The Intersection Editor, in solidarity with other survivors, reflects on their #MeToo experience.

JEREMIAH REARDON / THE TEMPLE NEWS

Content warning: This story includes details of sexual assault that might be upsetting to some readers.

This Black body has never been mine. This Black body has always been beaten, battered and bruised with its only saving grace being that it’s an object for the entertainment of others. This feminine-seeming Black body is like a doll: A Cute Ebony Doll.

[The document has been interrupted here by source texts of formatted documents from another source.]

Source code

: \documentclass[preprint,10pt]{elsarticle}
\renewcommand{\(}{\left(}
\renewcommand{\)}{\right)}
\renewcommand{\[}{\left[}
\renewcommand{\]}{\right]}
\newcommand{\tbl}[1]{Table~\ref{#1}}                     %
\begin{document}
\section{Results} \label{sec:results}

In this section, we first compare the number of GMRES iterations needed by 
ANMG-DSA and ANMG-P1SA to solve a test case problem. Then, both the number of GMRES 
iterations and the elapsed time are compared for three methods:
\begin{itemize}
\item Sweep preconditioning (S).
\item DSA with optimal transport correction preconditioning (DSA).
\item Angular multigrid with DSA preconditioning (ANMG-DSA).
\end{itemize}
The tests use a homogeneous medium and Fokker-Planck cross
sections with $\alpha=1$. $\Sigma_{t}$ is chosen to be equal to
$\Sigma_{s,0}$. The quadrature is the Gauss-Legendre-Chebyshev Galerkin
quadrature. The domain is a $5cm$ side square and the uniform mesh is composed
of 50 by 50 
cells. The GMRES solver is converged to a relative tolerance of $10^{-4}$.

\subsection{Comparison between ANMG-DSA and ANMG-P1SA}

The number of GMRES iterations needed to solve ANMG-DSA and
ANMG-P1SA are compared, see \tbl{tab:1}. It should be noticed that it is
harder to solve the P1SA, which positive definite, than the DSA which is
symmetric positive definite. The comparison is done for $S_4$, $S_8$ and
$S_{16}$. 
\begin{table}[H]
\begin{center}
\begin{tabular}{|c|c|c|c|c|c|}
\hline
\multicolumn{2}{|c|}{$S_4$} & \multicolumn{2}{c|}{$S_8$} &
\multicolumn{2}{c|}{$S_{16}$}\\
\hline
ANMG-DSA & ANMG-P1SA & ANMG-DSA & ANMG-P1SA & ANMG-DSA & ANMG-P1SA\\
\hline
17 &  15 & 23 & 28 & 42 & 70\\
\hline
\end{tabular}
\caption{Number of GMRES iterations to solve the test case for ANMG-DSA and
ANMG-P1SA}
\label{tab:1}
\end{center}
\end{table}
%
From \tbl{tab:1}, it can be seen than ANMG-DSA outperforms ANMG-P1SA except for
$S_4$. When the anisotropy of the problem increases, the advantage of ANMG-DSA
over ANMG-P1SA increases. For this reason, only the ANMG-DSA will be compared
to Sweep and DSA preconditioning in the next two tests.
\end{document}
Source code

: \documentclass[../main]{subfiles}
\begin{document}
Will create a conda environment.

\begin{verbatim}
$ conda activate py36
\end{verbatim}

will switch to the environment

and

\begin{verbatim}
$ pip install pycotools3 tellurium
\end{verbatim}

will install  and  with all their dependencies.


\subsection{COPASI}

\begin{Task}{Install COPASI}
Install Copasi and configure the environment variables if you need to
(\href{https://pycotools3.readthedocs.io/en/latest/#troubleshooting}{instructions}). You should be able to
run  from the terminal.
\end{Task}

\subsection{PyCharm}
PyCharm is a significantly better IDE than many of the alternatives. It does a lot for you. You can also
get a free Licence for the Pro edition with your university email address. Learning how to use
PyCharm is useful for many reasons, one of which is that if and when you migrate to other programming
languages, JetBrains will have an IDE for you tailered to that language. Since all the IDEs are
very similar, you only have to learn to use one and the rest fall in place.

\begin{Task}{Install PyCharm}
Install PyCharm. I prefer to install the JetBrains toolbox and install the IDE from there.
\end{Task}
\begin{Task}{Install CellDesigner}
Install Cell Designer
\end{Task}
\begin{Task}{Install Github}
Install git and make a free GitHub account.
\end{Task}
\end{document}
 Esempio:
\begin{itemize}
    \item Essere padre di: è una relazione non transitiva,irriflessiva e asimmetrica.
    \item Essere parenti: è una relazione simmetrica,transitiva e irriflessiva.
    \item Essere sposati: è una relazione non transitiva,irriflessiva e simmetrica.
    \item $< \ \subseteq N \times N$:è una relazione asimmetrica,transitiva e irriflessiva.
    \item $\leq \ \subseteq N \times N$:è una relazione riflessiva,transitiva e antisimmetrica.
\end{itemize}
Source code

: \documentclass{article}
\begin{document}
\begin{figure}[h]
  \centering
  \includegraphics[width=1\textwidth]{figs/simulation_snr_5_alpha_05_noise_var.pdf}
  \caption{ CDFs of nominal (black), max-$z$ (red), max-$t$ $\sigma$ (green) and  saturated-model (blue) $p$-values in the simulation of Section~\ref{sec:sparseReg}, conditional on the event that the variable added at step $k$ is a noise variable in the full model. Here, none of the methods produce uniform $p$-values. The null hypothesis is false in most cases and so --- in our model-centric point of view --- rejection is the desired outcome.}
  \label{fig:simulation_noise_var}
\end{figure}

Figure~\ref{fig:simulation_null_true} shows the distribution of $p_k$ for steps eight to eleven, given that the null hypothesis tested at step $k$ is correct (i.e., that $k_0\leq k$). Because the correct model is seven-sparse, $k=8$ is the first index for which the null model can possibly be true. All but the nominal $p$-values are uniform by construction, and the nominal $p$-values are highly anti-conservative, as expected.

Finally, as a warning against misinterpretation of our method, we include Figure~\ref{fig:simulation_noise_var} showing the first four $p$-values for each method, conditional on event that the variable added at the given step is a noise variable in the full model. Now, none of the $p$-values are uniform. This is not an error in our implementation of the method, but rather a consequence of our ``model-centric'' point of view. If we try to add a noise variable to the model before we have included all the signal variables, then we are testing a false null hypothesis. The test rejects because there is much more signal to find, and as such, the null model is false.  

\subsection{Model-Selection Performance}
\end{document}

I was trained and conditioned by the media, previous partners and peers to be used to being used for the sexual gratification of others. In sex it was, and still is sometimes, never about what I want but what they want. To them, I am just a hypersexualized creature for people to gander, grope and assault as they wish. I have become desensitized whenever a partner tells me what I am going to do and am shocked when someone asks me what I would like to during sex.

Sexual assault was not a term in my vocabulary until I was 16. Why? Because you can’t sexually assault a thing. This is why endless encounters of sexual violence ranging from partaking in activities I haven’t wanted to, being groped on public transportation, being gandered at and being called a “pretty charcoal thang” by nameless strangers has become nothing but a blur. When you are conditioned to think this is normal, you begin to notice it happening less and less until you don’t notice it happening at all.

I was 16 when I learned what sexual assault was. At first, I was horrified. And then, I felt nothing. I didn’t think it applied to this Black body because the only examples we talked about were white bodies. This Black body has and will always be thought of last.

I was 19 when the #MeToo movement became widespread on social media. I remember seeing it on Facebook as one of those copy-and-paste chain posts. I surprised myself by doing this one. I was indifferent when I saw more than a dozen white people copy and paste it onto their Facebook Walls. My mood shifted when I saw that my mother, the strongest woman who never takes anything from anyone, posted it on hers, too. The emotion I felt in that moment was a weird mixture of relief, sadness, shock, confusion and anger. Somehow, these emotions led to empowerment.

At 19, I decided that this Black body was no longer just a thing to be used by others. This Black body was not just another cute ebony doll. This Black body, this Black body right here, is my Black body. It belongs to no one but Anaya Lynne Carter-Duckett. No one gets to touch or do anything to it without the consent of Anaya Lynne Carter-Duckett.

At 21, I realized the #MeToo movement is more than a movement trying to end sexual assault. It is a movement trying to bring the power back to those who have had that power taken from them. The gender or race of your body means nothing. It is your damn body and no one else’s.